### REQUIRED WORK
Exclude any images and output the remaining records exactly.

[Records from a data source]
- - -

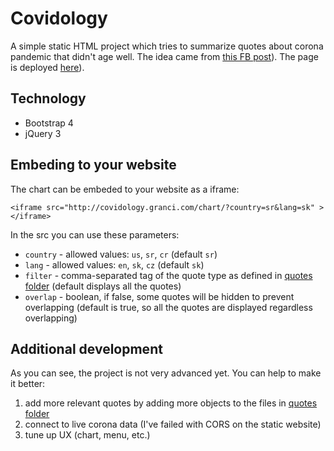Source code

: # Covidology

A simple static HTML project which tries to summarize quotes about corona pandemic that didn't age well. The idea came from [this FB post](https://www.facebook.com/utheraptor/photos/a.238176063377369/914537269074575)). The page is deployed [here](http://covidology.granci.com/)).

## Technology
 * Bootstrap 4
 * jQuery 3

## Embeding to your website
The chart can be embeded to your website as a iframe:

`<iframe src="http://covidology.granci.com/chart/?country=sr&lang=sk" ></iframe>`

In the src you can use these parameters:
 * `country` - allowed values: `us`, `sr`, `cr` (default `sr`)
 * `lang` - allowed values: `en`, `sk`, `cz` (default `sk`)
 * `filter` - comma-separated tag of the quote type as defined in [quotes folder](https://github.com/granci/proroci-korony/tree/main/chart/quotes) (default displays all the quotes)
 * `overlap` - boolean, if false, some quotes will be hidden to prevent overlapping (default is true, so all the quotes are displayed regardless overlapping)

## Additional development
As you can see, the project is not very advanced yet. You can help to make it better:
1. add more relevant quotes by adding more objects to the files in [quotes folder](https://github.com/granci/proroci-korony/tree/main/chart/quotes)
2. connect to live corona data (I've failed with CORS on the static website)
3. tune up UX (chart, menu, etc.)
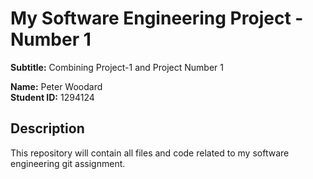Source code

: # My Software Engineering Project - Number 1
**Subtitle:** Combining Project-1 and Project Number 1

**Name:** Peter Woodard  
**Student ID:** 1294124

## Description
This repository will contain all files and code related to my software engineering git assignment.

- - -

### RESPONSE BOX
Source code

: # Covidology

A simple static HTML project which tries to summarize quotes about corona pandemic that didn't age well. The idea came from [this FB post](https://www.facebook.com/utheraptor/photos/a.238176063377369/914537269074575)). The page is deployed [here](http://covidology.granci.com/)).

## Technology
 * Bootstrap 4
 * jQuery 3

## Embeding to your website
The chart can be embeded to your website as a iframe:

`<iframe src="http://covidology.granci.com/chart/?country=sr&lang=sk" ></iframe>`

In the src you can use these parameters:
 * `country` - allowed values: `us`, `sr`, `cr` (default `sr`)
 * `lang` - allowed values: `en`, `sk`, `cz` (default `sk`)
 * `filter` - comma-separated tag of the quote type as defined in [quotes folder](https://github.com/granci/proroci-korony/tree/main/chart/quotes) (default displays all the quotes)
 * `overlap` - boolean, if false, some quotes will be hidden to prevent overlapping (default is true, so all the quotes are displayed regardless overlapping)

## Additional development
As you can see, the project is not very advanced yet. You can help to make it better:
1. add more relevant quotes by adding more objects to the files in [quotes folder](https://github.com/granci/proroci-korony/tree/main/chart/quotes)
2. connect to live corona data (I've failed with CORS on the static website)
3. tune up UX (chart, menu, etc.)
Source code

: # My Software Engineering Project - Number 1
**Subtitle:** Combining Project-1 and Project Number 1

**Name:** Peter Woodard  
**Student ID:** 1294124

## Description
This repository will contain all files and code related to my software engineering git assignment.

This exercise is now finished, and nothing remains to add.